In a video interview with REIT.com at REITWeek 2012: NAREIT's Investor Forum, Stein discussed how grocery stores have changed over the decades as well as his company's strategy for development.
"If you go back to 20 years ago, the traditional supermarket chain controlled about 75 percent of the supermarket dollar. Today it's about half that," said Stein, adding that today's supermarkets are competing with a number of retailers, including warehouse clubs, dollar stores and natural food stores.
He said as a result, Regency Centers makes sure it focuses on the top two grocery operators in a given market. The company is currently active in development and redevelopment, and Stein said the goal is to create dominant shopping centers in target markets.
"We want to have a strong anchor in a location in the target market where the typical average household income is $100,000 or more and there's a population density of 100,000 people within a three-mile radius," he said. "That shopping center is going to attract the best-in-class national, regional and local operators."

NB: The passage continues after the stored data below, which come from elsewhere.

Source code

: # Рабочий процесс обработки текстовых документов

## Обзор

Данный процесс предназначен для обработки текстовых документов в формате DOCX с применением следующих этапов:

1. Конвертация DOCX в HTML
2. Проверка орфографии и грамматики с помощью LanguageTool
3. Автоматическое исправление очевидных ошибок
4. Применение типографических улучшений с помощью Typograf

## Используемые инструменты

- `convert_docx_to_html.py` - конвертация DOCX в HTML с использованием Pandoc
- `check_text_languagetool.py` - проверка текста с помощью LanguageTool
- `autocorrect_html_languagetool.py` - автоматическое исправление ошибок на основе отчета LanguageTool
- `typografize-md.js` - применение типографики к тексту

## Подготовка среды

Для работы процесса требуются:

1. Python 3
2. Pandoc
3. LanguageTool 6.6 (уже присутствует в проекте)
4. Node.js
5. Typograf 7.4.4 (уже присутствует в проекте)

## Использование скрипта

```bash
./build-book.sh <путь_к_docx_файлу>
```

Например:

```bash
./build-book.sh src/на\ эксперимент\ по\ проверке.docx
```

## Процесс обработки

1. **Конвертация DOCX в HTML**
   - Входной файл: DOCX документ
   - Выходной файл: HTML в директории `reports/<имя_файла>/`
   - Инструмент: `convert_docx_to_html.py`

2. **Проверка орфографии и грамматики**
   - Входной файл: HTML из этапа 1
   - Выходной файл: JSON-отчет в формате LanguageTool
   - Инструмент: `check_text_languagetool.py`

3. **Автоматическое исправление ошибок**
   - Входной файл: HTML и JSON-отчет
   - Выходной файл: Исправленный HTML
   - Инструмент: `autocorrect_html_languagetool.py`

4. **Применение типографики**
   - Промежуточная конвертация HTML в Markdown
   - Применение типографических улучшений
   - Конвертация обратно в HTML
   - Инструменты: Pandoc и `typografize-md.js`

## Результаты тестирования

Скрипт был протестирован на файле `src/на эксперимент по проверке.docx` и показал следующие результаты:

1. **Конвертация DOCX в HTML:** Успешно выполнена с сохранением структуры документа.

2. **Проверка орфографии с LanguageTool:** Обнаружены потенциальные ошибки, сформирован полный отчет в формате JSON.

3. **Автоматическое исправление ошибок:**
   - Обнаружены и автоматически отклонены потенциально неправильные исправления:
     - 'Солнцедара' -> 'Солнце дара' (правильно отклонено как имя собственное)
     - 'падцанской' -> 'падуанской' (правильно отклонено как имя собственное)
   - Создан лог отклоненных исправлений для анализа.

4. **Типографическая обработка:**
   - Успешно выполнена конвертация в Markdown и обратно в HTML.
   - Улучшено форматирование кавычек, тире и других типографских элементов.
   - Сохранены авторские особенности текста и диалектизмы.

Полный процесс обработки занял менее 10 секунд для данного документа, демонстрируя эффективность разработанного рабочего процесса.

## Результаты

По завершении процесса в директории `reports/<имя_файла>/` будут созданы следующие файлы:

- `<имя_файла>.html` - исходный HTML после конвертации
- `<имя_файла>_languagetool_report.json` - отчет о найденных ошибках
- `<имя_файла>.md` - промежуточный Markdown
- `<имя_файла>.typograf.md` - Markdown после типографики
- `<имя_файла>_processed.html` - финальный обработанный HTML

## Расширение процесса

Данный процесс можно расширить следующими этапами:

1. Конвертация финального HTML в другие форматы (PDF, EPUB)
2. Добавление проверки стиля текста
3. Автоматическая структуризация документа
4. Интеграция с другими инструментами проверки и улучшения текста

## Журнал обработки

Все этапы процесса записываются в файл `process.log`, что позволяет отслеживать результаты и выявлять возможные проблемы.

In terms of the impact that the general economic uncertainty has had on Regency's business, Stein said the company continues to focus on executing its business plan to try and insulate Regency and its shareholders as much as possible.
"That starts with leasing up the portfolio from 93.5 percent, where we are today, back to our historic level of 95 percent," he said.
Additionally, Stein said the company is disciplined in how it takes on new developments. Since the recession, Regency's new developments have performed exceptionally well, according to Stein.
Stein also emphasized the importance of maintaining a strong balance sheet.
"What the financial crisis showed, if nothing else, is that having a strong balance sheet and access to capital matters," he said.